▶ **WORK INSTRUCTIONS**
Search the entries for the word "echo" and report each line that has it.

▶ **INPUT**
● ● ● ● ● ● ●

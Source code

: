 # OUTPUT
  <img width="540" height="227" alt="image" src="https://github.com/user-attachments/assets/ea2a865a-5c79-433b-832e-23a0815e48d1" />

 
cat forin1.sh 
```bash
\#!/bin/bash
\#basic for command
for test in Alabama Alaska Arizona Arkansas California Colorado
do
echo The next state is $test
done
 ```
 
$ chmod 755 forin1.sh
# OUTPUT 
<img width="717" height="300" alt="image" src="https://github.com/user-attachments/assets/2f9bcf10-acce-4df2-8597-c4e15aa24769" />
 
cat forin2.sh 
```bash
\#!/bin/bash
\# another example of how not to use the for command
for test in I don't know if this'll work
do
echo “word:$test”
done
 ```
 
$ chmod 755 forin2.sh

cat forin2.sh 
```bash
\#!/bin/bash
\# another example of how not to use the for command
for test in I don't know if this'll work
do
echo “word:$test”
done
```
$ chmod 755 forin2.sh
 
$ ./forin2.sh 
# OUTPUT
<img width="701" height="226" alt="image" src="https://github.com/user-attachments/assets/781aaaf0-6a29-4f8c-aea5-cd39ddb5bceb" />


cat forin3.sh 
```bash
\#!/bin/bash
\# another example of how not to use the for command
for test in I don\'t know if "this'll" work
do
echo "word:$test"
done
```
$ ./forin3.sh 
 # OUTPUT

● ● ● ● ● ● ●

▶ **SOLUTION TO THIS TASK**
echo The next state is $test
echo “word:$test”
echo “word:$test”
echo "word:$test"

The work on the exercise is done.